合気道の稽古は、道場での相対稽古が基本である。片方が技を掛け、もう片方が受けを取るのを、交互に繰り返していくのである。道場で稽古する技は、正面打ち一教とか片手取り四方投げなどと、指導者が示しているので、取りと受けの両者はお互いに稽古する技の形が分かっているわけである。これはありがたい面もあるが、苦労する面もある。

ありがたい面は、例えば、技の形をまだよく身につけていない初心者はどう動いてよいのか分からなかったり、間違った方向に動いたりしてしまう場合に、受けが正しい動きに導いてやれることである。

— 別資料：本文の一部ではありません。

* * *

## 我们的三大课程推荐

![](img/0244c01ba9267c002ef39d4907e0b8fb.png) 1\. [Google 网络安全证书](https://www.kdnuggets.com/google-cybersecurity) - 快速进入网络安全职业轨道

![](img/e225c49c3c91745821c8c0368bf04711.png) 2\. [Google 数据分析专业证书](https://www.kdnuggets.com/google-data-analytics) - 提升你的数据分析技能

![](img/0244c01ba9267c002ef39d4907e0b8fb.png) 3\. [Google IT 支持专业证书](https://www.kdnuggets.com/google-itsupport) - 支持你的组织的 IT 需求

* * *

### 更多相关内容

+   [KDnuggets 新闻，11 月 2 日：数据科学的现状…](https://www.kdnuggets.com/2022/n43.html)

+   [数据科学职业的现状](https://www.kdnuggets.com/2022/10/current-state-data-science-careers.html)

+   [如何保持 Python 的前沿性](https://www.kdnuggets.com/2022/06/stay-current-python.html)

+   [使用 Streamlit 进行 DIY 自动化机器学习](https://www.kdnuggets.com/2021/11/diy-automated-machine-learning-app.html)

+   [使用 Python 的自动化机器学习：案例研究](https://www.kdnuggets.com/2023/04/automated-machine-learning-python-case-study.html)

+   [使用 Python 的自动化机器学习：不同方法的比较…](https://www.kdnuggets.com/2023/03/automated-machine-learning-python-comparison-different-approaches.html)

口で説明するのではなく、動きで導いてやるのである。

苦労する面としては、受け側もやる技の形や動きを知っているので、技を掛けて収めるまでに、ちょっとしたことでがんばったり、先の動きを封じることがしやすいことである。だからお互いががんばり合いの稽古をすると、うまく技はきまらないことになる。

だが、これが上級者にはよい稽古になる。形を知っている相手がこちらの動きを阻止してくることも多々あるが、その阻止に負けないようにしなければならないからである。これは、技を知らない相手を阻止するよりも大変なはずである。

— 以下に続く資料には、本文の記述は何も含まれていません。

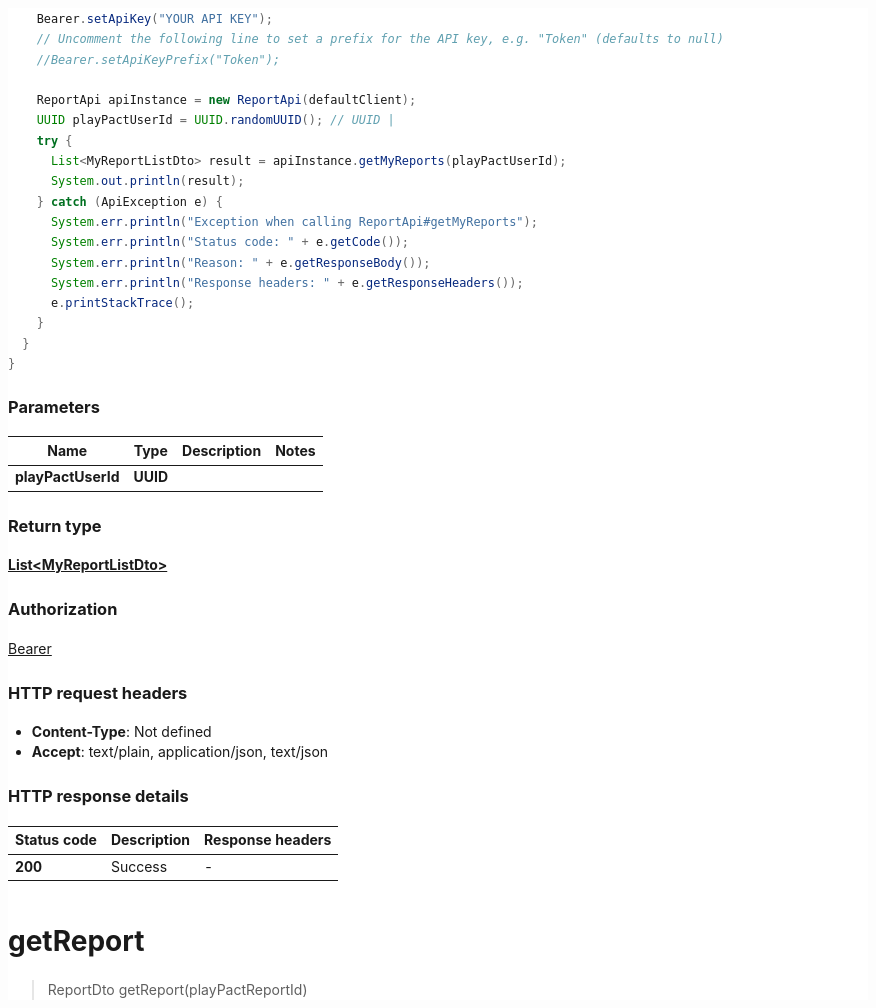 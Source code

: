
 ```java
    Bearer.setApiKey("YOUR API KEY");
    // Uncomment the following line to set a prefix for the API key, e.g. "Token" (defaults to null)
    //Bearer.setApiKeyPrefix("Token");

    ReportApi apiInstance = new ReportApi(defaultClient);
    UUID playPactUserId = UUID.randomUUID(); // UUID | 
    try {
      List<MyReportListDto> result = apiInstance.getMyReports(playPactUserId);
      System.out.println(result);
    } catch (ApiException e) {
      System.err.println("Exception when calling ReportApi#getMyReports");
      System.err.println("Status code: " + e.getCode());
      System.err.println("Reason: " + e.getResponseBody());
      System.err.println("Response headers: " + e.getResponseHeaders());
      e.printStackTrace();
    }
  }
}
```

### Parameters

| Name | Type | Description  | Notes |
|------------- | ------------- | ------------- | -------------|
| **playPactUserId** | **UUID**|  | |

### Return type

[**List&lt;MyReportListDto&gt;**](MyReportListDto.md)

### Authorization

[Bearer](../README.md#Bearer)

### HTTP request headers

 - **Content-Type**: Not defined
 - **Accept**: text/plain, application/json, text/json

### HTTP response details
| Status code | Description | Response headers |
|-------------|-------------|------------------|
| **200** | Success |  -  |

<a id="getReport"></a>
# **getReport**
> ReportDto getReport(playPactReportId)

稽古では、実際に力一杯に掴ませたり打たせたりすると、なかなか思うように技をかけられないものである。相手もある程度稽古をして、技を覚え、力もついているわけだから、劇画のようにヒョイヒョイと技を掛けるわけにはいかない。だから、理に合った身体の遣い方とそのための体をつくらなければならない。

理に合った身体というのは、例えば、手首を片手でしっかりつかませた場合では、こちらのつかまれた手も相手のつかんだ手も、お互い一本であるから、五分と五分ということになる。横綱白鵬のような腕なら、腕を振りまわすだけで相手は吹っ飛んでしまうだろうが、われわれのような腕ではそうはいかない。ましてや、一本の腕に二本の腕でおさえてくる諸手取りなどは2対1であり、腕を振り回しても動かせないはずである。

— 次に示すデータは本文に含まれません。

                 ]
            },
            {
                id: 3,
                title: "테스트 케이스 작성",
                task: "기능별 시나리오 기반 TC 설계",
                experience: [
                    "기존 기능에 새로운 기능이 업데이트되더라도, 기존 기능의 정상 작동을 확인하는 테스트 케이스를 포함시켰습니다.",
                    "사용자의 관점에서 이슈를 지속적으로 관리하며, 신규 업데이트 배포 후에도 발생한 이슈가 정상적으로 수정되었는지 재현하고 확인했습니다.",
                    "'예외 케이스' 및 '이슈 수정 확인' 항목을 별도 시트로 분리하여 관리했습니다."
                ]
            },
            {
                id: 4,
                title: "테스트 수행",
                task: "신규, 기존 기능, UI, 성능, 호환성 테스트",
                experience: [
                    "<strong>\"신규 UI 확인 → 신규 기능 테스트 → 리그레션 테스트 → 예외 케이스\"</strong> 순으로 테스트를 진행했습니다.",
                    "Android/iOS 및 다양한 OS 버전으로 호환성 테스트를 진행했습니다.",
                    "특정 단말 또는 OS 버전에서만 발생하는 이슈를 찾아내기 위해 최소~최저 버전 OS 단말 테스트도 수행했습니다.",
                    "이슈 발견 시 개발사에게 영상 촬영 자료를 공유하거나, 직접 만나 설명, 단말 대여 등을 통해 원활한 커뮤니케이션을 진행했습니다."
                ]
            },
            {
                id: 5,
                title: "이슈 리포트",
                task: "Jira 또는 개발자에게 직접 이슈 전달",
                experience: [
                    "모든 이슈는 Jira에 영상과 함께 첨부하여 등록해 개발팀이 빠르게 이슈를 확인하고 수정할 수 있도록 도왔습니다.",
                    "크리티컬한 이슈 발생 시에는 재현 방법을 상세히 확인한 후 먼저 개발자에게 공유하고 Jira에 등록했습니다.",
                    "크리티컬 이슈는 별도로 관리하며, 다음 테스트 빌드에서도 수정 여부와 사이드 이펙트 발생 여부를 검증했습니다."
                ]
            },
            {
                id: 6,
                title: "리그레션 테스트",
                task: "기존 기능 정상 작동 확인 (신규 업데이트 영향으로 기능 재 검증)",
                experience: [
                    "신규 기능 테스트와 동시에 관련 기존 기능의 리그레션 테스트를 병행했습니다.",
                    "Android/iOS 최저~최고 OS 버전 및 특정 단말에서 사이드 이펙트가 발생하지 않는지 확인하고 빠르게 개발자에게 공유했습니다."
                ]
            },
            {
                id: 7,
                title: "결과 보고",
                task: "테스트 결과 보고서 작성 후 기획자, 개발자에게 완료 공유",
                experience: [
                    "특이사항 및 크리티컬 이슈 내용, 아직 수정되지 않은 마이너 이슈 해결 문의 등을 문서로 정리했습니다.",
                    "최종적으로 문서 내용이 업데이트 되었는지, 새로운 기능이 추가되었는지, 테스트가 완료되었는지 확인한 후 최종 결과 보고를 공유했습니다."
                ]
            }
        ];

しっかり持たせても、2本の腕でおさえさせても、手が自由に動き、技が遣えなければならない。それが「技」であろう。そのためには、相手の手や2本の手(諸手)より強いものを遣わなければならない。それは腰腹である。しかし相手は腰腹を抑えているのではなく、手を掴んでいるわけだから、掴ませた手が腰腹にならなければならないことになる。もちろん手が狸や忍術のように腰腹に化けるわけではない。その種明かしは、腰腹と手先をしっかり結び、腰腹の力を手先に伝え、その力を途切れないように手で遣うことである。

手先と腰腹を結ぶ要領は、片手を前に出して相手に掴ませる片手取りの稽古がいい。相手がこちらの手を掴んだら自分の手と相手の手との接点を自分の腰腹で結びつけるのである。大事なことは、接点を動かさないようにして腰腹を動かし、調子をとることである。

もし手先と腰腹が結ばない場合は、丁寧なお辞儀をするといい。日本式の丁寧なお辞儀の形にはまれば、自分の手と自分の腰腹と結ぶのと同時に、相手とも結ぶことになる。ここで相手と一体化することになり、二人は一人のごとく自由に動けることになるはずである。

手先と腰腹を結ぶために最も有効な稽古は、呼吸法であろう。片手取り呼吸法、諸手取り呼吸法、両手取り呼吸法、坐技呼吸法である。しかし手先と腰腹を結ぶことを意識して稽古をしなければ効果はない。投げることばかり考えてやると、手先と腰腹を結びの稽古にならず、呼吸法を稽古する意味が半減してしまうことになる。

技は、手と腰腹の結びが切れないように掛けていかなければならない。また、切れないためには、手を動かすのではなく腰腹を動かし、手が腰腹に従うようにしなければならない。手から動かすと、腰腹との結びが切れてしまうばかりではなく、大した力は出ないものである。

手と腰腹を結ぶ稽古は、技の練磨を通しながら学んでいくわけだが、すべての機会、例えば、稽古前の体操の際にも、手先と腰腹が結んで切れないように注意してやらなければならない。